PROBLEM DESCRIPTION:
Quote exactly, and only, the lines of the material below from the line with "## General info" through the line with "- Nov 16, 2020 - reject".

SUPPLIED DATA:
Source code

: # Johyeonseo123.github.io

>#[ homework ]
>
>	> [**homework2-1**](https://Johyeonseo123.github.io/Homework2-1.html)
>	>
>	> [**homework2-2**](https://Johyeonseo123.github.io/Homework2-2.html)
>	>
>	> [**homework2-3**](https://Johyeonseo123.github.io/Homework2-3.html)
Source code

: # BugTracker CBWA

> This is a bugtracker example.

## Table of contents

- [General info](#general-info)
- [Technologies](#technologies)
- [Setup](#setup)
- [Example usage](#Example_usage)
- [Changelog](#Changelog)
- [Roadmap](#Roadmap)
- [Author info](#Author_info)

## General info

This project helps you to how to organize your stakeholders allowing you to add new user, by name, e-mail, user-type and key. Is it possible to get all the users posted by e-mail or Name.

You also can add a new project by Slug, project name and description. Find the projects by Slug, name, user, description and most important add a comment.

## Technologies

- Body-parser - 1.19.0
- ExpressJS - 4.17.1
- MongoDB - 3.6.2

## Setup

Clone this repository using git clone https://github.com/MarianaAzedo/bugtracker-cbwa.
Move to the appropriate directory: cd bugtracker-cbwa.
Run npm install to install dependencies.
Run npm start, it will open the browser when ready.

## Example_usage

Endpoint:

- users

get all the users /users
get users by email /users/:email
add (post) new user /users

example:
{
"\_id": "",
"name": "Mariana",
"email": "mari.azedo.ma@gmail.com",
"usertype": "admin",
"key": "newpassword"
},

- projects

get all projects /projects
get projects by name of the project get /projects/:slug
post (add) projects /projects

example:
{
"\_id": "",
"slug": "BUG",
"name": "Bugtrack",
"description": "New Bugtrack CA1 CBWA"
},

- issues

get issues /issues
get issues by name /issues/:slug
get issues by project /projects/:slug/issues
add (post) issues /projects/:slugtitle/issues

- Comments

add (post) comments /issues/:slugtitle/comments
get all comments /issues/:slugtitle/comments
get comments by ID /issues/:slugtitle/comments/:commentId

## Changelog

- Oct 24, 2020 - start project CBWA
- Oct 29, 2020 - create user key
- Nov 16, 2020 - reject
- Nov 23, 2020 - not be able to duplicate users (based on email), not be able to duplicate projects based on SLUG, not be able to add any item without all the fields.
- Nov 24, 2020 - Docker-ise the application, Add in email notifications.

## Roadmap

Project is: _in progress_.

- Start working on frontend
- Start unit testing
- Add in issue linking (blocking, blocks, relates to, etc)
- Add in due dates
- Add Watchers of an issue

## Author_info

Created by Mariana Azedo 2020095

TASK RESULT:
## General info

This project helps you to how to organize your stakeholders allowing you to add new user, by name, e-mail, user-type and key. Is it possible to get all the users posted by e-mail or Name.

You also can add a new project by Slug, project name and description. Find the projects by Slug, name, user, description and most important add a comment.

## Technologies

- Body-parser - 1.19.0
- ExpressJS - 4.17.1
- MongoDB - 3.6.2

## Setup

Clone this repository using git clone https://github.com/MarianaAzedo/bugtracker-cbwa.
Move to the appropriate directory: cd bugtracker-cbwa.
Run npm install to install dependencies.
Run npm start, it will open the browser when ready.

## Example_usage

Endpoint:

- users

get all the users /users
get users by email /users/:email
add (post) new user /users

example:
{
"\_id": "",
"name": "Mariana",
"email": "mari.azedo.ma@gmail.com",
"usertype": "admin",
"key": "newpassword"
},

- projects

get all projects /projects
get projects by name of the project get /projects/:slug
post (add) projects /projects

example:
{
"\_id": "",
"slug": "BUG",
"name": "Bugtrack",
"description": "New Bugtrack CA1 CBWA"
},

- issues

get issues /issues
get issues by name /issues/:slug
get issues by project /projects/:slug/issues
add (post) issues /projects/:slugtitle/issues

- Comments

add (post) comments /issues/:slugtitle/comments
get all comments /issues/:slugtitle/comments
get comments by ID /issues/:slugtitle/comments/:commentId

## Changelog

- Oct 24, 2020 - start project CBWA
- Oct 29, 2020 - create user key
- Nov 16, 2020 - reject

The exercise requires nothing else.